- _WHAT TO DO_
Below are records that should be duplicated exactly, with no image retained.

- _RECORDS FOR THE TASK_
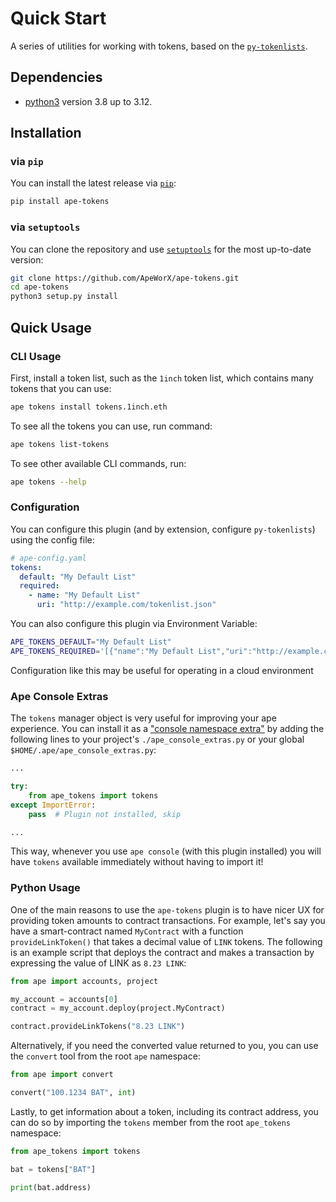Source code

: # Quick Start

A series of utilities for working with tokens, based on the [`py-tokenlists`](https://github.com/ApeWorX/py-tokenlists).

## Dependencies

- [python3](https://www.python.org/downloads) version 3.8 up to 3.12.

## Installation

### via `pip`

You can install the latest release via [`pip`](https://pypi.org/project/pip/):

```bash
pip install ape-tokens
```

### via `setuptools`

You can clone the repository and use [`setuptools`](https://github.com/pypa/setuptools) for the most up-to-date version:

```bash
git clone https://github.com/ApeWorX/ape-tokens.git
cd ape-tokens
python3 setup.py install
```

## Quick Usage

### CLI Usage

First, install a token list, such as the `1inch` token list, which contains many tokens that you can use:

```bash
ape tokens install tokens.1inch.eth
```

To see all the tokens you can use, run command:

```bash
ape tokens list-tokens
```

To see other available CLI commands, run:

```bash
ape tokens --help
```

### Configuration

You can configure this plugin (and by extension, configure `py-tokenlists`) using the config file:

```yaml
# ape-config.yaml
tokens:
  default: "My Default List"
  required:
    - name: "My Default List"
      uri: "http://example.com/tokenlist.json"
```

You can also configure this plugin via Environment Variable:

```sh
APE_TOKENS_DEFAULT="My Default List"
APE_TOKENS_REQUIRED='[{"name":"My Default List","uri":"http://example.com/tokenlist.json"}]'
```

Configuration like this may be useful for operating in a cloud environment

### Ape Console Extras

The `tokens` manager object is very useful for improving your ape experience.
You can install it as a ["console namespace extra"](https://docs.apeworx.io/ape/stable/userguides/console.html#namespace-extra) by adding the following lines to your project's `./ape_console_extras.py` or your global `$HOME/.ape/ape_console_extras.py`:

```py
...

try:
    from ape_tokens import tokens
except ImportError:
    pass  # Plugin not installed, skip

...
```

This way, whenever you use `ape console` (with this plugin installed) you will have `tokens` available immediately without having to import it!

### Python Usage

One of the main reasons to use the `ape-tokens` plugin is to have nicer UX for providing token amounts to contract transactions.
For example, let's say you have a smart-contract named `MyContract` with a function `provideLinkToken()` that takes a decimal value of `LINK` tokens.
The following is an example script that deploys the contract and makes a transaction by expressing the value of LINK as `8.23 LINK`:

```python
from ape import accounts, project

my_account = accounts[0]
contract = my_account.deploy(project.MyContract)

contract.provideLinkTokens("8.23 LINK")
```

Alternatively, if you need the converted value returned to you, you can use the `convert` tool from the root `ape` namespace:

```python
from ape import convert

convert("100.1234 BAT", int)
```

Lastly, to get information about a token, including its contract address, you can do so by importing the `tokens` member from the root `ape_tokens` namespace:

```python
from ape_tokens import tokens

bat = tokens["BAT"]

print(bat.address)
```

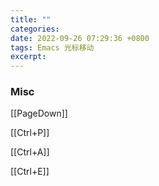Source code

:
 ```yaml
---
title: ""
categories: 
date: 2022-09-26 07:29:36 +0800
tags: Emacs 光标移动
excerpt: 
---
```











### Misc

[[PageDown]]

[[Ctrl+P]]

[[Ctrl+A]]

[[Ctrl+E]]





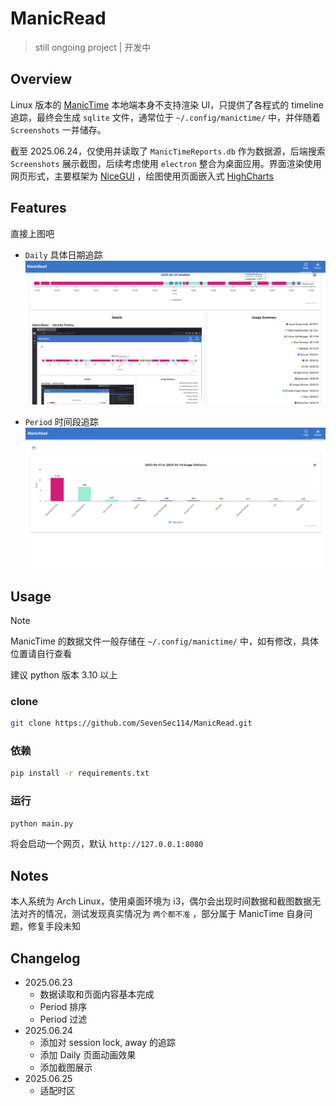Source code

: # ManicRead
> still ongoing project | 开发中

## Overview
Linux 版本的 [ManicTime](https://www.manictime.com/download/linux) 本地端本身不支持渲染 UI，只提供了各程式的 timeline 追踪，最终会生成 `sqlite` 文件，通常位于 `~/.config/manictime/` 中，并伴随着 `Screenshots` 一并储存。

截至 2025.06.24，仅使用并读取了 `ManicTimeReports.db` 作为数据源，后端搜索 `Screenshots` 展示截图，后续考虑使用 `electron` 整合为桌面应用。界面渲染使用网页形式，主要框架为 [NiceGUI](https://nicegui.io) ，绘图使用页面嵌入式 [HighCharts](https://www.highcharts.com)

## Features
直接上图吧

- `Daily` 具体日期追踪
![](./img/daily.png)

- `Period` 时间段追踪
![](./img/period.png)

## Usage
> [!NOTE]
> ManicTime 的数据文件一般存储在 `~/.config/manictime/` 中，如有修改，具体位置请自行查看

建议 python 版本 3.10 以上

### clone
```bash
git clone https://github.com/SevenSec114/ManicRead.git
```

### 依赖
```bash
pip install -r requirements.txt
```

### 运行
```bash
python main.py
```
将会启动一个网页，默认 `http://127.0.0.1:8080`

## Notes
本人系统为 Arch Linux，使用桌面环境为 i3，偶尔会出现时间数据和截图数据无法对齐的情况，测试发现真实情况为 `两个都不准` ，部分属于 ManicTime 自身问题，修复手段未知

## Changelog
- 2025.06.23
    - 数据读取和页面内容基本完成
    - Period 排序
    - Period 过滤
- 2025.06.24
    - 添加对 session lock, away 的追踪
    - 添加 Daily 页面动画效果
    - 添加截图展示
- 2025.06.25
    - 适配时区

- _THE ANSWER_
Source code

: # Quick Start

A series of utilities for working with tokens, based on the [`py-tokenlists`](https://github.com/ApeWorX/py-tokenlists).

## Dependencies

- [python3](https://www.python.org/downloads) version 3.8 up to 3.12.

## Installation

### via `pip`

You can install the latest release via [`pip`](https://pypi.org/project/pip/):

```bash
pip install ape-tokens
```

### via `setuptools`

You can clone the repository and use [`setuptools`](https://github.com/pypa/setuptools) for the most up-to-date version:

```bash
git clone https://github.com/ApeWorX/ape-tokens.git
cd ape-tokens
python3 setup.py install
```

## Quick Usage

### CLI Usage

First, install a token list, such as the `1inch` token list, which contains many tokens that you can use:

```bash
ape tokens install tokens.1inch.eth
```

To see all the tokens you can use, run command:

```bash
ape tokens list-tokens
```

To see other available CLI commands, run:

```bash
ape tokens --help
```

### Configuration

You can configure this plugin (and by extension, configure `py-tokenlists`) using the config file:

```yaml
# ape-config.yaml
tokens:
  default: "My Default List"
  required:
    - name: "My Default List"
      uri: "http://example.com/tokenlist.json"
```

You can also configure this plugin via Environment Variable:

```sh
APE_TOKENS_DEFAULT="My Default List"
APE_TOKENS_REQUIRED='[{"name":"My Default List","uri":"http://example.com/tokenlist.json"}]'
```

Configuration like this may be useful for operating in a cloud environment

### Ape Console Extras

The `tokens` manager object is very useful for improving your ape experience.
You can install it as a ["console namespace extra"](https://docs.apeworx.io/ape/stable/userguides/console.html#namespace-extra) by adding the following lines to your project's `./ape_console_extras.py` or your global `$HOME/.ape/ape_console_extras.py`:

```py
...

try:
    from ape_tokens import tokens
except ImportError:
    pass  # Plugin not installed, skip

...
```

This way, whenever you use `ape console` (with this plugin installed) you will have `tokens` available immediately without having to import it!

### Python Usage

One of the main reasons to use the `ape-tokens` plugin is to have nicer UX for providing token amounts to contract transactions.
For example, let's say you have a smart-contract named `MyContract` with a function `provideLinkToken()` that takes a decimal value of `LINK` tokens.
The following is an example script that deploys the contract and makes a transaction by expressing the value of LINK as `8.23 LINK`:

```python
from ape import accounts, project

my_account = accounts[0]
contract = my_account.deploy(project.MyContract)

contract.provideLinkTokens("8.23 LINK")
```

Alternatively, if you need the converted value returned to you, you can use the `convert` tool from the root `ape` namespace:

```python
from ape import convert

convert("100.1234 BAT", int)
```

Lastly, to get information about a token, including its contract address, you can do so by importing the `tokens` member from the root `ape_tokens` namespace:

```python
from ape_tokens import tokens

bat = tokens["BAT"]

print(bat.address)
```

Source code

:
 ```yaml
---
title: ""
categories: 
date: 2022-09-26 07:29:36 +0800
tags: Emacs 光标移动
excerpt: 
---
```











### Misc

[[PageDown]]

[[Ctrl+P]]

[[Ctrl+A]]

[[Ctrl+E]]





Source code

: # ManicRead
> still ongoing project | 开发中

## Overview
Linux 版本的 [ManicTime](https://www.manictime.com/download/linux) 本地端本身不支持渲染 UI，只提供了各程式的 timeline 追踪，最终会生成 `sqlite` 文件，通常位于 `~/.config/manictime/` 中，并伴随着 `Screenshots` 一并储存。

截至 2025.06.24，仅使用并读取了 `ManicTimeReports.db` 作为数据源，后端搜索 `Screenshots` 展示截图，后续考虑使用 `electron` 整合为桌面应用。界面渲染使用网页形式，主要框架为 [NiceGUI](https://nicegui.io) ，绘图使用页面嵌入式 [HighCharts](https://www.highcharts.com)

## Features
直接上图吧

- `Daily` 具体日期追踪
![](./img/daily.png)

- `Period` 时间段追踪
![](./img/period.png)

## Usage
> [!NOTE]
> ManicTime 的数据文件一般存储在 `~/.config/manictime/` 中，如有修改，具体位置请自行查看

建议 python 版本 3.10 以上

### clone
```bash
git clone https://github.com/SevenSec114/ManicRead.git
```

### 依赖
```bash
pip install -r requirements.txt
```

### 运行
```bash
python main.py
```
将会启动一个网页，默认 `http://127.0.0.1:8080`

## Notes
本人系统为 Arch Linux，使用桌面环境为 i3，偶尔会出现时间数据和截图数据无法对齐的情况，测试发现真实情况为 `两个都不准` ，部分属于 ManicTime 自身问题，修复手段未知

## Changelog
- 2025.06.23
    - 数据读取和页面内容基本完成
    - Period 排序
    - Period 过滤
- 2025.06.24
    - 添加对 session lock, away 的追踪
    - 添加 Daily 页面动画效果
    - 添加截图展示
- 2025.06.25
    - 适配时区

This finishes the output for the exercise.